The most important piece of information that must be distributed amongst the patient is the fact that lung cancer is one of the most lethal of common diseases. Even amongst types of cancer, lung cancer is probably the most lethal one (25% of all cancer deaths). It is also important to know that more women die from lung cancer than from other types of cancer (breast, ovarian, uterine), and more men die from it than from, for instance, prostate and colon cancer. The patients need to know that the most important step to prevent lung cancer is ceasing to smoke and secondhand smoke. Also, it is important to remember that appropriate screening is most effective to prevent and detect lung cancer.

If lung cancer is, in fact, present, a patient may need hospitalization if any of the mentioned symptoms have already manifested in them. After receiving a proper physical examination, the patient will know if they need treatment. As with almost any other type of cancer, the patient is presented with a variety of treatment options depending on the tumor’s size, overall disease progression and various other conditions. These options include chemotherapy, surgical treatment, radiation therapy, targeted drug therapy, clinical trials (experimental treatment), and palliative care that will most likely be necessary. The safest way to treat cancer will probably be a surgery because other treatment options may result in lasting side-effects that may be rather severe. The treatment must be chosen wisely.

Reference Page

Alberg, A. J., Brock, M. V., Ford, J. G., Samet, J. M., & Spivack, S. D. (2013). Epidemiology of lung cancer. Chest, 143(5), 1-29.

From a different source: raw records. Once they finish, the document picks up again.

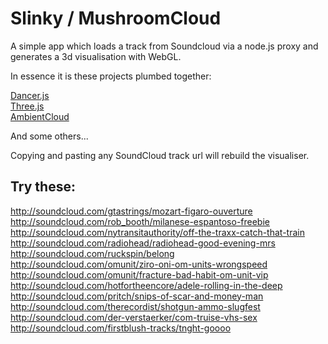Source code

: Slinky / MushroomCloud
======================
  
A simple app which loads a track from Soundcloud via a node.js proxy and generates a 3d visualisation with WebGL.
  
In essence it is these projects plumbed together:
  
[Dancer.js](https://github.com/jsantell/dancer.js)  
[Three.js](https://github.com/mrdoob/three.js/)  
[AmbientCloud](https://github.com/oampo/AmbientCloud)  
  
And some others...  
  
Copying and pasting any SoundCloud track url will rebuild the visualiser.  
  
Try these:
----------
  
http://soundcloud.com/gtastrings/mozart-figaro-ouverture  
http://soundcloud.com/rob_booth/milanese-espantoso-freebie  
http://soundcloud.com/nytransitauthority/off-the-traxx-catch-that-train  
http://soundcloud.com/radiohead/radiohead-good-evening-mrs  
http://soundcloud.com/ruckspin/belong  
http://soundcloud.com/omunit/ziro-oni-om-units-wrongspeed  
http://soundcloud.com/omunit/fracture-bad-habit-om-unit-vip  
http://soundcloud.com/hotfortheencore/adele-rolling-in-the-deep  
http://soundcloud.com/pritch/snips-of-scar-and-money-man  
http://soundcloud.com/therecordist/shotgun-ammo-slugfest  
http://soundcloud.com/der-verstaerker/com-truise-vhs-sex   
http://soundcloud.com/firstblush-tracks/tnght-goooo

Cazzoli, R., Buttitta, F., Nicola, M. D., Malatesta, S., Marchetti, A., Rom, W. N., … Pass, H. I. (2013). MicroRNAs derived from circulating exosomes as noninvasive biomarkers for screening and diagnosing lung cancer. Journal of Thoracic Oncology, 8(9), 1156-1162.

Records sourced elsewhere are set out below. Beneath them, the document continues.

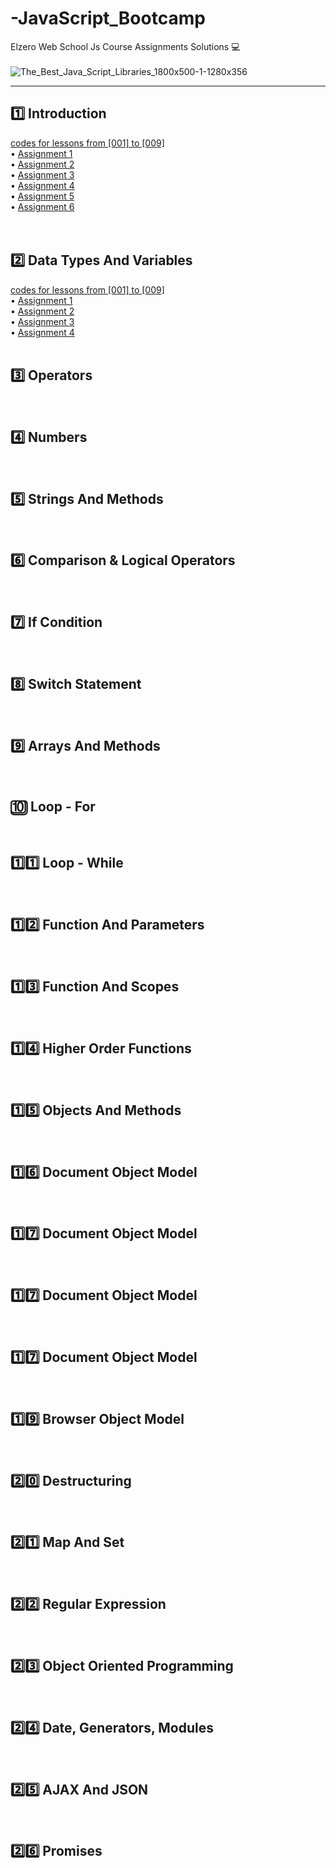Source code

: # -JavaScript_Bootcamp
Elzero Web School Js Course Assignments Solutions 💻
<br> <br>
![The_Best_Java_Script_Libraries_1800x500-1-1280x356](https://user-images.githubusercontent.com/123558998/223786942-369710b9-d6b0-4db1-ad6d-1aa482538274.jpg)

<hr>
<h2> 1️⃣ Introduction</h2>
<a href="#">codes for lessons from [001] to [009] </a><br>
 • <a href="https://codepen.io/leen_odeh/pen/NWLambX?editors=1010" >Assignment 1 </a> <br>
 • <a href="https://codepen.io/leen_odeh/pen/ExewJXB" >Assignment 2 </a><br>
 • <a href="https://codepen.io/leen_odeh/pen/LYJzvmG " >Assignment 3 </a><br>
 • <a href="https://codepen.io/leen_odeh/pen/RwYLOJV " >Assignment 4 </a><br>
 • <a href="https://codepen.io/leen_odeh/pen/BaOwEqr"> Assignment 5 </a><br>
 • <a href="https://codepen.io/leen_odeh/pen/abaLxQO?editors=0010 " >Assignment 6 </a><br>
<br> <br>

<h2> 2️⃣ Data Types And Variables
</h2>
<a href="#">codes for lessons from [001] to [009] </a><br>
 • <a href="" >Assignment 1 </a> <br>
 • <a href="" >Assignment 2 </a><br>
 • <a href="" >Assignment 3 </a><br>
 • <a href="" >Assignment 4 </a><br> <br> 
<h2>3️⃣ Operators </h2>
<br>
<h2> 4️⃣ Numbers</h2>
<br>
<h2> 5️⃣ Strings And Methods</h2>
<br>
<h2>6️⃣ Comparison & Logical Operators </h2>
<br>
<h2>7️⃣ If Condition </h2>
<br>
<h2>8️⃣ Switch Statement </h2>

<br>
<h2>9️⃣ Arrays And Methods </h2>
<br>
<h2>🔟 Loop - For </h2>
<br>
<h2>1️⃣1️⃣ Loop - While </h2>
<br>
<h2>1️⃣2️⃣ Function And Parameters
 </h2>
<br>
<h2>1️⃣3️⃣ Function And Scopes </h2>
<br>
<h2>1️⃣4️⃣ Higher Order Functions </h2>
<br>
<h2>1️⃣5️⃣ Objects And Methods
 </h2>
<br>
<h2>1️⃣6️⃣ Document Object Model
 </h2>
<br>
<h2> 1️⃣7️⃣ Document Object Model
</h2>
<br>
<h2> 1️⃣7️⃣ Document Object Model
</h2>
<br>
<h2>1️⃣7️⃣ Document Object Model
 </h2>
<br>
<h2>1️⃣9️⃣ Browser Object Model
 </h2>
<br>
<h2> 2️⃣0️⃣ Destructuring
</h2>
<br>
<h2>2️⃣1️⃣ Map And Set
 </h2>
<br>
<h2> 2️⃣2️⃣ Regular Expression
</h2>
<br>
<h2> 2️⃣3️⃣ Object Oriented Programming
</h2>
<br>
<h2>2️⃣4️⃣ Date, Generators, Modules
 </h2>
<br>
<h2>2️⃣5️⃣ AJAX And JSON
 </h2>
<br>
<h2>2️⃣6️⃣ Promises
 </h2>
<br>
<h2> </h2>
<br>
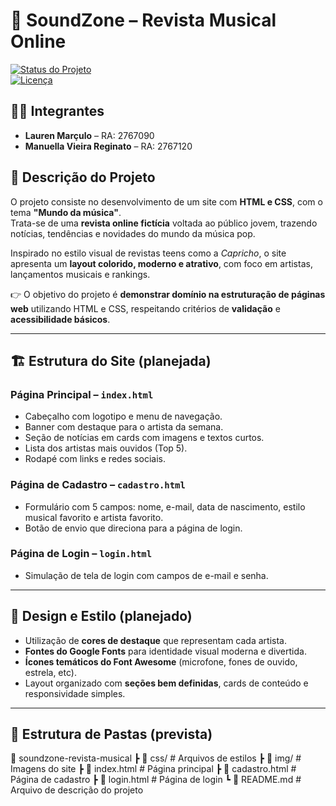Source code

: # 🎵 SoundZone – Revista Musical Online

[![Status do Projeto](https://img.shields.io/badge/status-em%20desenvolvimento-yellow)]()  
[![Licença](https://img.shields.io/badge/licença-MIT-green)]()

## 👩‍🎓 Integrantes
- **Lauren Marçulo** – RA: 2767090  
- **Manuella Vieira Reginato** – RA: 2767120  

## 📖 Descrição do Projeto
O projeto consiste no desenvolvimento de um site com **HTML e CSS**, com o tema **"Mundo da música"**.  
Trata-se de uma **revista online fictícia** voltada ao público jovem, trazendo notícias, tendências e novidades do mundo da música pop.  

Inspirado no estilo visual de revistas teens como a *Capricho*, o site apresenta um **layout colorido, moderno e atrativo**, com foco em artistas, lançamentos musicais e rankings.  

👉 O objetivo do projeto é **demonstrar domínio na estruturação de páginas web** utilizando HTML e CSS, respeitando critérios de **validação** e **acessibilidade básicos**.  

---

## 🏗️ Estrutura do Site (planejada)

### Página Principal – `index.html`
- Cabeçalho com logotipo e menu de navegação.  
- Banner com destaque para o artista da semana.  
- Seção de notícias em cards com imagens e textos curtos.  
- Lista dos artistas mais ouvidos (Top 5).  
- Rodapé com links e redes sociais.  

### Página de Cadastro – `cadastro.html`
- Formulário com 5 campos: nome, e-mail, data de nascimento, estilo musical favorito e artista favorito.  
- Botão de envio que direciona para a página de login.  

### Página de Login – `login.html`
- Simulação de tela de login com campos de e-mail e senha.  

---

## 🎨 Design e Estilo (planejado)
- Utilização de **cores de destaque** que representam cada artista.  
- **Fontes do Google Fonts** para identidade visual moderna e divertida.  
- **Ícones temáticos do Font Awesome** (microfone, fones de ouvido, estrela, etc).  
- Layout organizado com **seções bem definidas**, cards de conteúdo e responsividade simples.  

---

## 📂 Estrutura de Pastas (prevista)
📂 soundzone-revista-musical
┣ 📂 css/ # Arquivos de estilos
┣ 📂 img/ # Imagens do site
┣ 📜 index.html # Página principal
┣ 📜 cadastro.html # Página de cadastro
┣ 📜 login.html # Página de login
┗ 📜 README.md # Arquivo de descrição do projeto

Cruz, C. S. D., Tanoue, L. T., & Matthay, R. A. (2011). Lung cancer: Epidemiology, etiology, and prevention. Clinics In Chest Medicine, 32(4), 1-61.

Oki, M., Saka, H., Kitagawa, C., Kogure, Y., Murata, N., Adachi, T., … Ando, M. (2013). Rapid on-site cytologic evaluation during endobronchial ultrasound-guided transbronchial needle aspiration for diagnosing lung cancer: A randomized study. Respiration, 85(1), 486-492.

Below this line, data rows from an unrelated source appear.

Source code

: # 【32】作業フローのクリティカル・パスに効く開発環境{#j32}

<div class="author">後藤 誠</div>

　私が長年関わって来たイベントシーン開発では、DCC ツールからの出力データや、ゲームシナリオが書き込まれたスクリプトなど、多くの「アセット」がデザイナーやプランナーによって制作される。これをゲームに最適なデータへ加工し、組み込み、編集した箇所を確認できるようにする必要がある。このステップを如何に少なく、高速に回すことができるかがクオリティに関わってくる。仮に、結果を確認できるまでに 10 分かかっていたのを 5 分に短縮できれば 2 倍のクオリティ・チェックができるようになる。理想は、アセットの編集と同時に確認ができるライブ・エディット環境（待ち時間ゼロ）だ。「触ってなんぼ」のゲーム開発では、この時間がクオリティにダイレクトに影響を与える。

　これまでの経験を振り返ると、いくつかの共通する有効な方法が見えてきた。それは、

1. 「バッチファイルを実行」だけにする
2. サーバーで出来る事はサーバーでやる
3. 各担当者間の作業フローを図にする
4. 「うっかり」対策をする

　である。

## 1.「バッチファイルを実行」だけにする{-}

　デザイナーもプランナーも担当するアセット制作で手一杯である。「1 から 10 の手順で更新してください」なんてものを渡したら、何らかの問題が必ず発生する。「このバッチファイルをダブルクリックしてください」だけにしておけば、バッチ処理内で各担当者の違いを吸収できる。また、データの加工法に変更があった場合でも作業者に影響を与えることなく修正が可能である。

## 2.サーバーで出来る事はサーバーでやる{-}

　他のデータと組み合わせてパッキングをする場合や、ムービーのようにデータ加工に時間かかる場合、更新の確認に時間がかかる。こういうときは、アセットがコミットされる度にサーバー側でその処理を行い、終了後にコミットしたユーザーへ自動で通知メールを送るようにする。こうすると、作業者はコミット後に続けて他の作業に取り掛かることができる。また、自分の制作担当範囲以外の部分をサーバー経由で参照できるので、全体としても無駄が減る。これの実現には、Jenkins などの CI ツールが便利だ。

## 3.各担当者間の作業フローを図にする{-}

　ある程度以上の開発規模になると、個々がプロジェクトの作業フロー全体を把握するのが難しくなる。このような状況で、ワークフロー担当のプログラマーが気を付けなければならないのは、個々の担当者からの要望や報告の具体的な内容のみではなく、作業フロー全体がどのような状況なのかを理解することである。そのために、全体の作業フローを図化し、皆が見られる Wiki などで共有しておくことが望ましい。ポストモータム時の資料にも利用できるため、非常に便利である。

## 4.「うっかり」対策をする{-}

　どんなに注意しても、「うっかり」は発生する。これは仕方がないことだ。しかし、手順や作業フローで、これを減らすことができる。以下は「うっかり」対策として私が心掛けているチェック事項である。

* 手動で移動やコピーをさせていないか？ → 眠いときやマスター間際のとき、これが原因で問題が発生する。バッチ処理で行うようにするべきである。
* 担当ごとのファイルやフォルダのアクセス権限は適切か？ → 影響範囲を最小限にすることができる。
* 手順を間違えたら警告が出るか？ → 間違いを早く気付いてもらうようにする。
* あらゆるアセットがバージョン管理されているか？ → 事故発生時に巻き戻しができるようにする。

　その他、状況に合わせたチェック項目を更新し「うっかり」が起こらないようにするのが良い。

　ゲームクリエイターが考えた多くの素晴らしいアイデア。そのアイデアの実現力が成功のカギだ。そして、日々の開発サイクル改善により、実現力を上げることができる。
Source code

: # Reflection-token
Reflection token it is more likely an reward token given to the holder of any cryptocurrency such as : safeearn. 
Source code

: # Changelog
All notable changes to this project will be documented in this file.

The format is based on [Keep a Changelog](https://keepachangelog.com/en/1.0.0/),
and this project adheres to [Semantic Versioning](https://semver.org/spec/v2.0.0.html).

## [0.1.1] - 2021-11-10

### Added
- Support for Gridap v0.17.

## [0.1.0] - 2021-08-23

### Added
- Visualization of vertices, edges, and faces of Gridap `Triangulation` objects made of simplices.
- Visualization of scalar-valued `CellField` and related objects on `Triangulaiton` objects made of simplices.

Oxnard, G. R., Paweletz, C. P., Kuang, Y., Mach, S., O’Connel, A., Messineo, M. M., … Jänne, P. A. (2014). Noninvasive detection of response and resistance in EGFRmutant lung cancer using quantitative next-generation genotyping of cell-free plasma DNA. Clinical Cancer Research, 20(6), 1698-1705.

Ridge, C. A., McErlean, A. M., & Ginsberg, M. S. (2013). Epidemiology of lung cancer. Seminars in Interventional Radiology, 30(2), 93-98.